Top of Material supplied
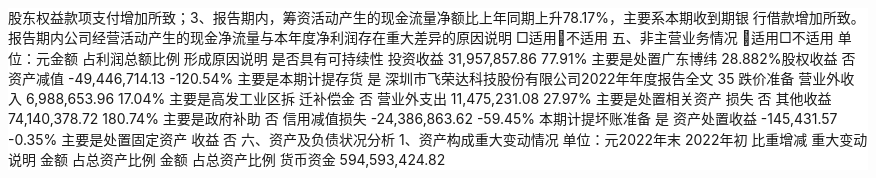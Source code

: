 股东权益款项支付增加所致；3、报告期内，筹资活动产生的现金流量净额比上年同期上升78.17%，主要系本期收到期银
行借款增加所致。
报告期内公司经营活动产生的现金净流量与本年度净利润存在重大差异的原因说明
□适用不适用
五、非主营业务情况
适用□不适用
单位：元金额
占利润总额比例
形成原因说明
是否具有可持续性
投资收益
31,957,857.86
77.91%
主要是处置广东博纬
28.882%股权收益
否
资产减值
-49,446,714.13
-120.54%
主要是本期计提存货
是
深圳市飞荣达科技股份有限公司2022年年度报告全文
35
跌价准备
营业外收入
6,988,653.96
17.04%
主要是高发工业区拆
迁补偿金
否
营业外支出
11,475,231.08
27.97%
主要是处置相关资产
损失
否
其他收益
74,140,378.72
180.74%
主要是政府补助
否
信用减值损失
-24,386,863.62
-59.45%
本期计提坏账准备
是
资产处置收益
-145,431.57
-0.35%
主要是处置固定资产
收益
否
六、资产及负债状况分析
1、资产构成重大变动情况
单位：元2022年末
2022年初
比重增减
重大变动说明
金额
占总资产比例
金额
占总资产比例
货币资金
594,593,424.82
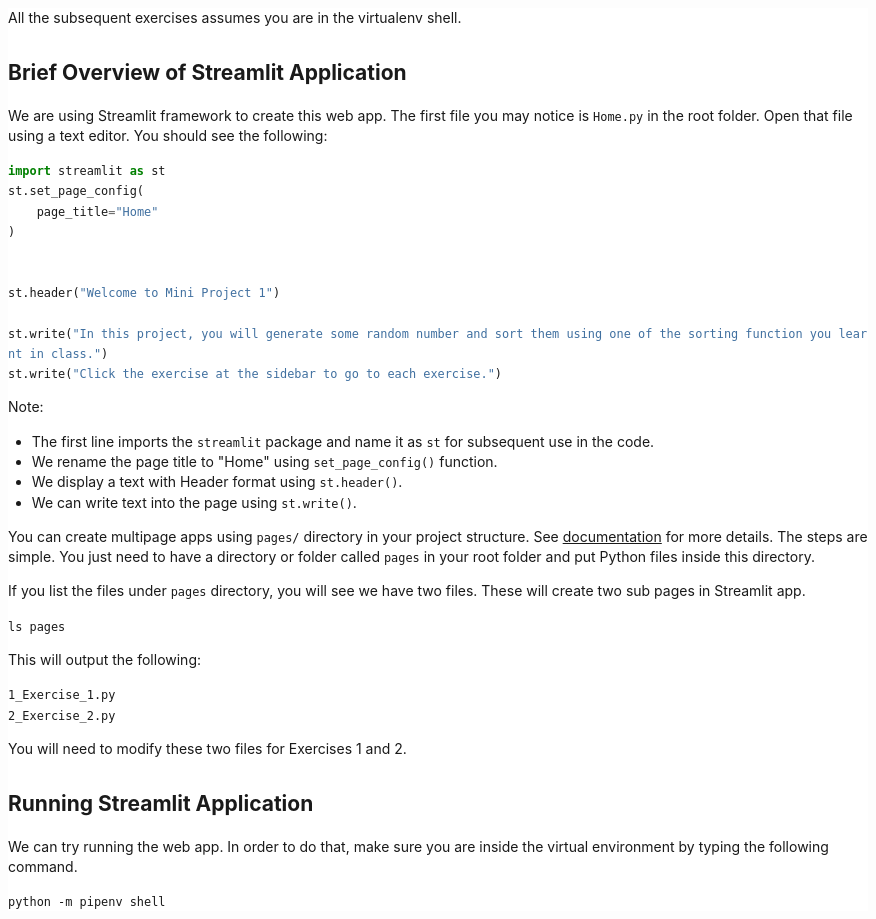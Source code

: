 All the subsequent exercises assumes you are in the virtualenv shell. 


## Brief Overview of Streamlit Application

We are using Streamlit framework to create this web app. The first file you may notice is `Home.py` in the root folder. Open that file using a text editor. You should see the following:

```python
import streamlit as st
st.set_page_config(
    page_title="Home"
)


st.header("Welcome to Mini Project 1")

st.write("In this project, you will generate some random number and sort them using one of the sorting function you learnt in class.")
st.write("Click the exercise at the sidebar to go to each exercise.")
```

Note:
- The first line imports the `streamlit` package and name it as `st` for subsequent use in the code.
- We rename the page title to "Home" using `set_page_config()` function.
- We display a text with Header format using `st.header()`.
- We can write text into the page using `st.write()`.

You can create multipage apps using `pages/` directory in your project structure. See [documentation](https://docs.streamlit.io/develop/concepts/multipage-apps/pages-directory) for more details. The steps are simple. You just need to have a directory or folder called `pages` in your root folder and put Python files inside this directory. 

If you list the files under `pages` directory, you will see we have two files. These will create two sub pages in Streamlit app.

```shell
ls pages
```

This will output the following:
```shell
1_Exercise_1.py	
2_Exercise_2.py
```

You will need to modify these two files for Exercises 1 and 2.

## Running Streamlit Application

We can try running the web app. In order to do that, make sure you are inside the virtual environment by typing the following command.
```shell
python -m pipenv shell
```
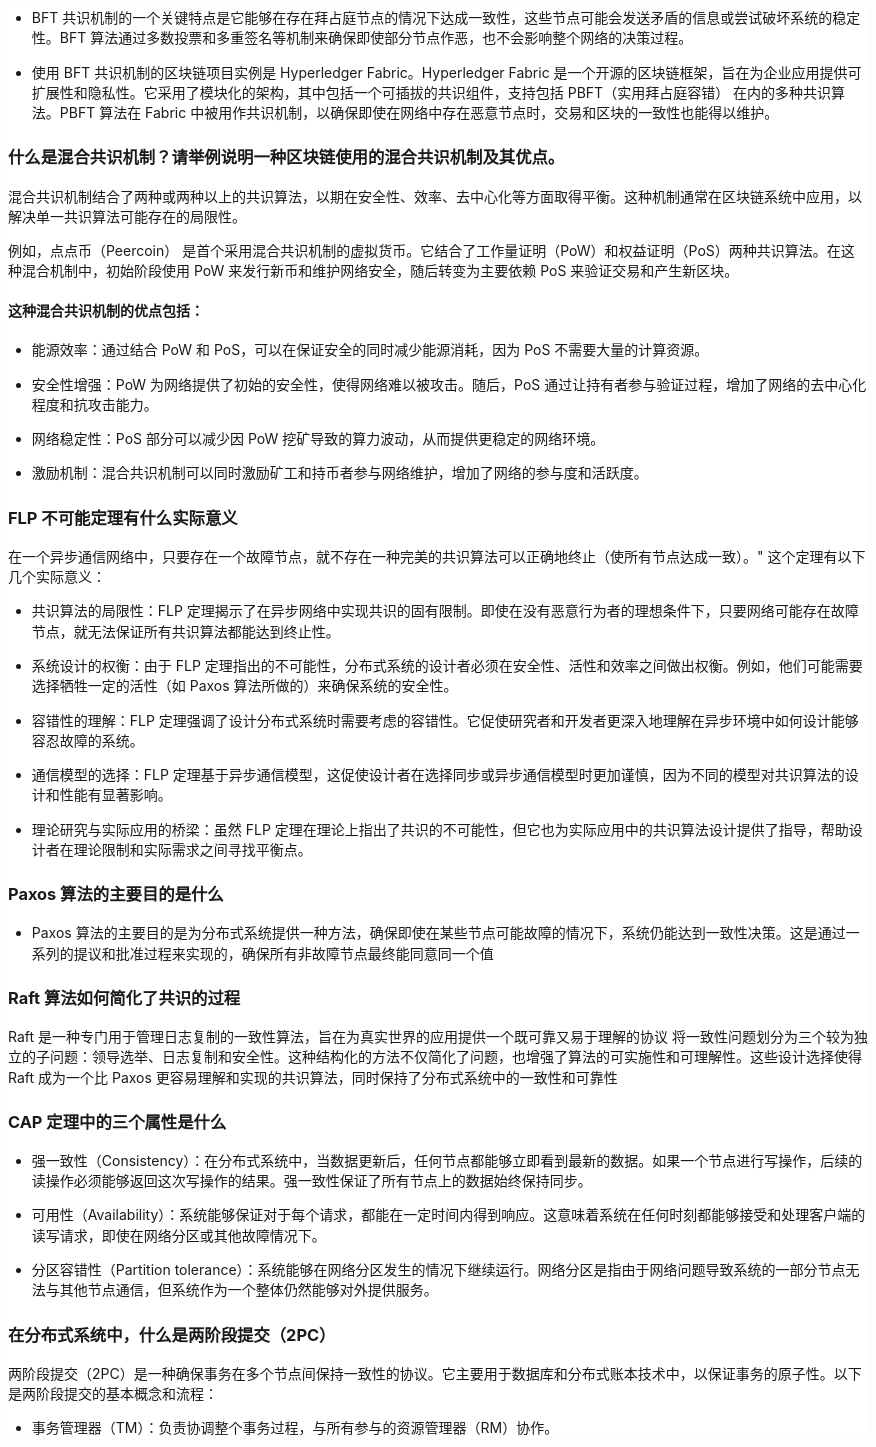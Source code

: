 - BFT 共识机制的一个关键特点是它能够在存在拜占庭节点的情况下达成一致性，这些节点可能会发送矛盾的信息或尝试破坏系统的稳定性。BFT 算法通过多数投票和多重签名等机制来确保即使部分节点作恶，也不会影响整个网络的决策过程。

- 使用 BFT 共识机制的区块链项目实例是 Hyperledger Fabric。Hyperledger Fabric 是一个开源的区块链框架，旨在为企业应用提供可扩展性和隐私性。它采用了模块化的架构，其中包括一个可插拔的共识组件，支持包括 PBFT（实用拜占庭容错）
在内的多种共识算法。PBFT 算法在 Fabric 中被用作共识机制，以确保即使在网络中存在恶意节点时，交易和区块的一致性也能得以维护。
### 什么是混合共识机制？请举例说明一种区块链使用的混合共识机制及其优点。

混合共识机制结合了两种或两种以上的共识算法，以期在安全性、效率、去中心化等方面取得平衡。这种机制通常在区块链系统中应用，以解决单一共识算法可能存在的局限性。

例如，点点币（Peercoin） 是首个采用混合共识机制的虚拟货币。它结合了工作量证明（PoW）和权益证明（PoS）两种共识算法。在这种混合机制中，初始阶段使用 PoW 来发行新币和维护网络安全，随后转变为主要依赖 PoS 来验证交易和产生新区块。

#### 这种混合共识机制的优点包括：

- 能源效率：通过结合 PoW 和 PoS，可以在保证安全的同时减少能源消耗，因为 PoS 不需要大量的计算资源。

- 安全性增强：PoW 为网络提供了初始的安全性，使得网络难以被攻击。随后，PoS 通过让持有者参与验证过程，增加了网络的去中心化程度和抗攻击能力。

- 网络稳定性：PoS 部分可以减少因 PoW 挖矿导致的算力波动，从而提供更稳定的网络环境。

- 激励机制：混合共识机制可以同时激励矿工和持币者参与网络维护，增加了网络的参与度和活跃度。

### FLP 不可能定理有什么实际意义
在一个异步通信网络中，只要存在一个故障节点，就不存在一种完美的共识算法可以正确地终止（使所有节点达成一致）。" 这个定理有以下几个实际意义：

- 共识算法的局限性：FLP 定理揭示了在异步网络中实现共识的固有限制。即使在没有恶意行为者的理想条件下，只要网络可能存在故障节点，就无法保证所有共识算法都能达到终止性。

- 系统设计的权衡：由于 FLP 定理指出的不可能性，分布式系统的设计者必须在安全性、活性和效率之间做出权衡。例如，他们可能需要选择牺牲一定的活性（如 Paxos 算法所做的）来确保系统的安全性。

- 容错性的理解：FLP 定理强调了设计分布式系统时需要考虑的容错性。它促使研究者和开发者更深入地理解在异步环境中如何设计能够容忍故障的系统。

- 通信模型的选择：FLP 定理基于异步通信模型，这促使设计者在选择同步或异步通信模型时更加谨慎，因为不同的模型对共识算法的设计和性能有显著影响。

- 理论研究与实际应用的桥梁：虽然 FLP 定理在理论上指出了共识的不可能性，但它也为实际应用中的共识算法设计提供了指导，帮助设计者在理论限制和实际需求之间寻找平衡点。

### Paxos 算法的主要目的是什么
- Paxos 算法的主要目的是为分布式系统提供一种方法，确保即使在某些节点可能故障的情况下，系统仍能达到一致性决策。这是通过一系列的提议和批准过程来实现的，确保所有非故障节点最终能同意同一个值
### Raft 算法如何简化了共识的过程
Raft 是一种专门用于管理日志复制的一致性算法，旨在为真实世界的应用提供一个既可靠又易于理解的协议 将一致性问题划分为三个较为独立的子问题：领导选举、日志复制和安全性。这种结构化的方法不仅简化了问题，也增强了算法的可实施性和可理解性。这些设计选择使得 Raft 成为一个比 Paxos 更容易理解和实现的共识算法，同时保持了分布式系统中的一致性和可靠性
### CAP 定理中的三个属性是什么
- 强一致性（Consistency）：在分布式系统中，当数据更新后，任何节点都能够立即看到最新的数据。如果一个节点进行写操作，后续的读操作必须能够返回这次写操作的结果。强一致性保证了所有节点上的数据始终保持同步。

- 可用性（Availability）：系统能够保证对于每个请求，都能在一定时间内得到响应。这意味着系统在任何时刻都能够接受和处理客户端的读写请求，即使在网络分区或其他故障情况下。

- 分区容错性（Partition tolerance）：系统能够在网络分区发生的情况下继续运行。网络分区是指由于网络问题导致系统的一部分节点无法与其他节点通信，但系统作为一个整体仍然能够对外提供服务。

### 在分布式系统中，什么是两阶段提交（2PC）
 两阶段提交（2PC）是一种确保事务在多个节点间保持一致性的协议。它主要用于数据库和分布式账本技术中，以保证事务的原子性。以下是两阶段提交的基本概念和流程：

- 事务管理器（TM）：负责协调整个事务过程，与所有参与的资源管理器（RM）协作。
Bottom of Material supplied
# [Task instructions]
Would you copy, word for word, only the lines above from the one containing "6,988,653.96" through the one containing "## Brief Overview of Streamlit Application", both included, and please leave out the pictures?

# [Solved exercise]
6,988,653.96
17.04%
主要是高发工业区拆
迁补偿金
否
营业外支出
11,475,231.08
27.97%
主要是处置相关资产
损失
否
其他收益
74,140,378.72
180.74%
主要是政府补助
否
信用减值损失
-24,386,863.62
-59.45%
本期计提坏账准备
是
资产处置收益
-145,431.57
-0.35%
主要是处置固定资产
收益
否
六、资产及负债状况分析
1、资产构成重大变动情况
单位：元2022年末
2022年初
比重增减
重大变动说明
金额
占总资产比例
金额
占总资产比例
货币资金
594,593,424.82
Source code

: All the subsequent exercises assumes you are in the virtualenv shell. 


## Brief Overview of Streamlit Application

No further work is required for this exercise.